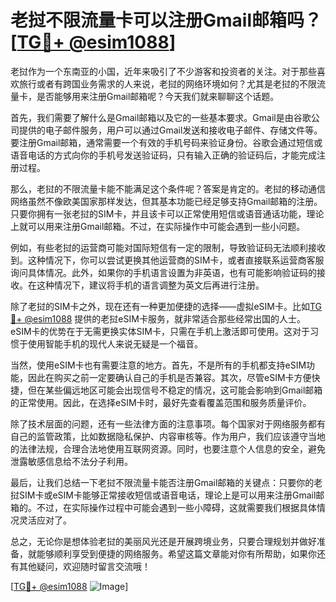 # 老挝不限流量卡可以注册Gmail邮箱吗？[[TG💪+ @esim1088](https://t.me/s/esim1088)]

老挝作为一个东南亚的小国，近年来吸引了不少游客和投资者的关注。对于那些喜欢旅行或者有跨国业务需求的人来说，老挝的网络环境如何？尤其是老挝的不限流量卡，是否能够用来注册Gmail邮箱呢？今天我们就来聊聊这个话题。

首先，我们需要了解什么是Gmail邮箱以及它的一些基本要求。Gmail是由谷歌公司提供的电子邮件服务，用户可以通过Gmail发送和接收电子邮件、存储文件等。要注册Gmail邮箱，通常需要一个有效的手机号码来验证身份。谷歌会通过短信或语音电话的方式向你的手机号发送验证码，只有输入正确的验证码后，才能完成注册过程。

那么，老挝的不限流量卡能不能满足这个条件呢？答案是肯定的。老挝的移动通信网络虽然不像欧美国家那样发达，但其基本功能已经足够支持Gmail邮箱的注册。只要你拥有一张老挝的SIM卡，并且该卡可以正常使用短信或语音通话功能，理论上就可以用来注册Gmail邮箱。不过，在实际操作中可能会遇到一些小问题。

例如，有些老挝的运营商可能对国际短信有一定的限制，导致验证码无法顺利接收到。这种情况下，你可以尝试更换其他运营商的SIM卡，或者直接联系运营商客服询问具体情况。此外，如果你的手机语言设置为非英语，也有可能影响验证码的接收。在这种情况下，建议将手机的语言调整为英文后再进行注册。

除了老挝的SIM卡之外，现在还有一种更加便捷的选择——虚拟eSIM卡。比如[TG💪+ @esim1088](https://t.me/s/esim1088) 提供的老挝eSIM卡服务，就非常适合那些经常出国的人士。eSIM卡的优势在于无需更换实体SIM卡，只需在手机上激活即可使用。这对于习惯于使用智能手机的现代人来说无疑是一个福音。

当然，使用eSIM卡也有需要注意的地方。首先，不是所有的手机都支持eSIM功能，因此在购买之前一定要确认自己的手机是否兼容。其次，尽管eSIM卡方便快捷，但在某些偏远地区可能会出现信号不稳定的情况，这可能会影响到Gmail邮箱的正常使用。因此，在选择eSIM卡时，最好先查看覆盖范围和服务质量评价。

除了技术层面的问题，还有一些法律方面的注意事项。每个国家对于网络服务都有自己的监管政策，比如数据隐私保护、内容审核等。作为用户，我们应该遵守当地的法律法规，合理合法地使用互联网资源。同时，也要注意个人信息的安全，避免泄露敏感信息给不法分子利用。

最后，让我们总结一下老挝不限流量卡能否注册Gmail邮箱的关键点：只要你的老挝SIM卡或eSIM卡能够正常接收短信或语音电话，理论上是可以用来注册Gmail邮箱的。不过，在实际操作过程中可能会遇到一些小障碍，这就需要我们根据具体情况灵活应对了。

总之，无论你是想体验老挝的美丽风光还是开展跨境业务，只要合理规划并做好准备，就能够顺利享受到便捷的网络服务。希望这篇文章能对你有所帮助，如果你还有其他疑问，欢迎随时留言交流哦！

[[TG💪+ @esim1088](https://t.me/s/esim1088) ![Image](https://i.postimg.cc/4NQfJmqS/Snipaste-2025-05-13-00-14-12.png)]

▶ [THE TASK]:
All of the entries need to be copied exactly, minus any pictures.

▶ [EXERCISE RESULT]:
 # 老挝不限流量卡可以注册Gmail邮箱吗？[[TG💪+ @esim1088](https://t.me/s/esim1088)]

老挝作为一个东南亚的小国，近年来吸引了不少游客和投资者的关注。对于那些喜欢旅行或者有跨国业务需求的人来说，老挝的网络环境如何？尤其是老挝的不限流量卡，是否能够用来注册Gmail邮箱呢？今天我们就来聊聊这个话题。

首先，我们需要了解什么是Gmail邮箱以及它的一些基本要求。Gmail是由谷歌公司提供的电子邮件服务，用户可以通过Gmail发送和接收电子邮件、存储文件等。要注册Gmail邮箱，通常需要一个有效的手机号码来验证身份。谷歌会通过短信或语音电话的方式向你的手机号发送验证码，只有输入正确的验证码后，才能完成注册过程。

那么，老挝的不限流量卡能不能满足这个条件呢？答案是肯定的。老挝的移动通信网络虽然不像欧美国家那样发达，但其基本功能已经足够支持Gmail邮箱的注册。只要你拥有一张老挝的SIM卡，并且该卡可以正常使用短信或语音通话功能，理论上就可以用来注册Gmail邮箱。不过，在实际操作中可能会遇到一些小问题。

例如，有些老挝的运营商可能对国际短信有一定的限制，导致验证码无法顺利接收到。这种情况下，你可以尝试更换其他运营商的SIM卡，或者直接联系运营商客服询问具体情况。此外，如果你的手机语言设置为非英语，也有可能影响验证码的接收。在这种情况下，建议将手机的语言调整为英文后再进行注册。

除了老挝的SIM卡之外，现在还有一种更加便捷的选择——虚拟eSIM卡。比如[TG💪+ @esim1088](https://t.me/s/esim1088) 提供的老挝eSIM卡服务，就非常适合那些经常出国的人士。eSIM卡的优势在于无需更换实体SIM卡，只需在手机上激活即可使用。这对于习惯于使用智能手机的现代人来说无疑是一个福音。

当然，使用eSIM卡也有需要注意的地方。首先，不是所有的手机都支持eSIM功能，因此在购买之前一定要确认自己的手机是否兼容。其次，尽管eSIM卡方便快捷，但在某些偏远地区可能会出现信号不稳定的情况，这可能会影响到Gmail邮箱的正常使用。因此，在选择eSIM卡时，最好先查看覆盖范围和服务质量评价。

除了技术层面的问题，还有一些法律方面的注意事项。每个国家对于网络服务都有自己的监管政策，比如数据隐私保护、内容审核等。作为用户，我们应该遵守当地的法律法规，合理合法地使用互联网资源。同时，也要注意个人信息的安全，避免泄露敏感信息给不法分子利用。

最后，让我们总结一下老挝不限流量卡能否注册Gmail邮箱的关键点：只要你的老挝SIM卡或eSIM卡能够正常接收短信或语音电话，理论上是可以用来注册Gmail邮箱的。不过，在实际操作过程中可能会遇到一些小障碍，这就需要我们根据具体情况灵活应对了。

总之，无论你是想体验老挝的美丽风光还是开展跨境业务，只要合理规划并做好准备，就能够顺利享受到便捷的网络服务。希望这篇文章能对你有所帮助，如果你还有其他疑问，欢迎随时留言交流哦！

[[TG💪+ @esim1088](https://t.me/s/esim1088) ![Image](https://i.postimg.cc/4NQfJmqS/Snipaste-2025-05-13-00-14-12.png)]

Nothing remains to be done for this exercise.